Build and Style Webpages with HTML and CSS

  1. Use html boilerplates to create the basic document markup for each page.
  2. Copy and paste the html source code from a Bootstrap form example. Using a Bootstrap example speed’s up our styling (CSS writing), so we can focus on building the server. I used Bootstrap’s simple login form, then edited the html elements to match my needs.
  3. Make sure to add a link to Bootstrap’s CDN to the head of each html page.Copy and paste any custom CSS for this bootstrap example into our own styles.css file (path should be: public > styles > styles.css)
  4. Copy and paste any custom CSS for this bootstrap example into our own styles.css file (path should be: public > styles > styles.css)
A screenshot of the Bootstrap example used and the source code, annotated with edits.
Bootstrap example + its source code, annotated for our needs.

Handle POST requests from the SignUp form

  1. Create variables for the form input data (thanks to Express middleware we already set up).
  2. Turn form data into a JSON string, exactly how Mailchimp’s API wants it based on their documentation. We already set up the Express middleware for JSON data with app.use(express.json()).
  3. Make a POST request to the MailchimpAPI with options formatted to their specification. This is all written within the POST request to our server.
    — Create a const for the POST request, using Node’s internal https package. Make sure the module is required at the top of app.js file.
    — Based on the response status, serve our client either the success page or failure page.
    — Write the form data to the POST request with request.write(), followed by request.end().

Below is the code for our server handling POST requests at the root route, and making its own request to Mailchimp before sending a response.

Screenshot of the code used to make a post request to Mailchimp's server

Deploy using Render.com

Render.com takes the place Heroku filled for a while, offering free hosting for small hobby web apps, and providing paid services when you need to scale.
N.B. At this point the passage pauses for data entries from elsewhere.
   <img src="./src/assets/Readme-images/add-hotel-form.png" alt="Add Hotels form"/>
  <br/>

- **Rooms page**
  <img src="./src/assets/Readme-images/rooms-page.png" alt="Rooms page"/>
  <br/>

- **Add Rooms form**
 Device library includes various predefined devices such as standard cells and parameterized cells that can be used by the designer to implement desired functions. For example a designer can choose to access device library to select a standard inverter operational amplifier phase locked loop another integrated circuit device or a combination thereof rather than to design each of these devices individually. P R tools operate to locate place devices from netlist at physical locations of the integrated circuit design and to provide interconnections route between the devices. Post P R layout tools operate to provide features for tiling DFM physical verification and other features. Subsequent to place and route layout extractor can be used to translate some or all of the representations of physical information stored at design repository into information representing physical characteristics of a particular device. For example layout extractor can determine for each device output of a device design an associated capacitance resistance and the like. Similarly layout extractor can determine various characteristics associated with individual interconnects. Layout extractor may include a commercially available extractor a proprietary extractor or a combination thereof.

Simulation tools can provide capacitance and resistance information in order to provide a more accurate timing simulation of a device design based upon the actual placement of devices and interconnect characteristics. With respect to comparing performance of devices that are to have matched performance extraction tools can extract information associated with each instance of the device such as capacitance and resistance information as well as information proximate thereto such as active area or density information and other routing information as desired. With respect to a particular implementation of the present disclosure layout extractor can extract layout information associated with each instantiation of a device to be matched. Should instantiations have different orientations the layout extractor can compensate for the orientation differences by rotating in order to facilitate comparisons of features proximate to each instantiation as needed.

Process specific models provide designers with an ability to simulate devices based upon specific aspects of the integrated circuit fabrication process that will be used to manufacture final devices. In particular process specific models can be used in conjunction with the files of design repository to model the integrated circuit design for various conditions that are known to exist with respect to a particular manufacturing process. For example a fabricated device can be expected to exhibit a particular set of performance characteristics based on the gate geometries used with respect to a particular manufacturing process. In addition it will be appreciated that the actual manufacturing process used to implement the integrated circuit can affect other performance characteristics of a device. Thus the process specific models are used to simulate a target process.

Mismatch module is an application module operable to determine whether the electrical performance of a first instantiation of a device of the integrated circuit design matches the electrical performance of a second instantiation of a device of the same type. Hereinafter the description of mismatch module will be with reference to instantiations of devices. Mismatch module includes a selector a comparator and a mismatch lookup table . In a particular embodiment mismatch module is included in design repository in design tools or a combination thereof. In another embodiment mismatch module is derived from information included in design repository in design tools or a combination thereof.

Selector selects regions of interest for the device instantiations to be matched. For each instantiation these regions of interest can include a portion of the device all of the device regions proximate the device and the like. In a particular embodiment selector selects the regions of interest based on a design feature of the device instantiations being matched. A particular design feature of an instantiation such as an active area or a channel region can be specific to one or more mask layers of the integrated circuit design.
As described on Render’s website:

“Render is a unified cloud to build and run all your apps and websites with free TLS certificates, a global CDN, DDoS protection, private networks, and auto deploys from Git.” — Render.com

Plus, Render is setup with NodeJS.

Screenshot of Render.com homepage
Render.com
  1. Create a free account on Render.com.
  2. Create a new ‘Web Service’ project on Render.
  3. If not done so already, push your directory to GitHub.
  4. Connect Render to GitHub and select your Newsletter-Signup repository.
  5. Settings for your Web Service:
    • Build command: npm
    • Start command: node app.js
screenshot of the settings used on render.com for a node JS web service
Settings for Render using npm

Your web service should be deployed shortly!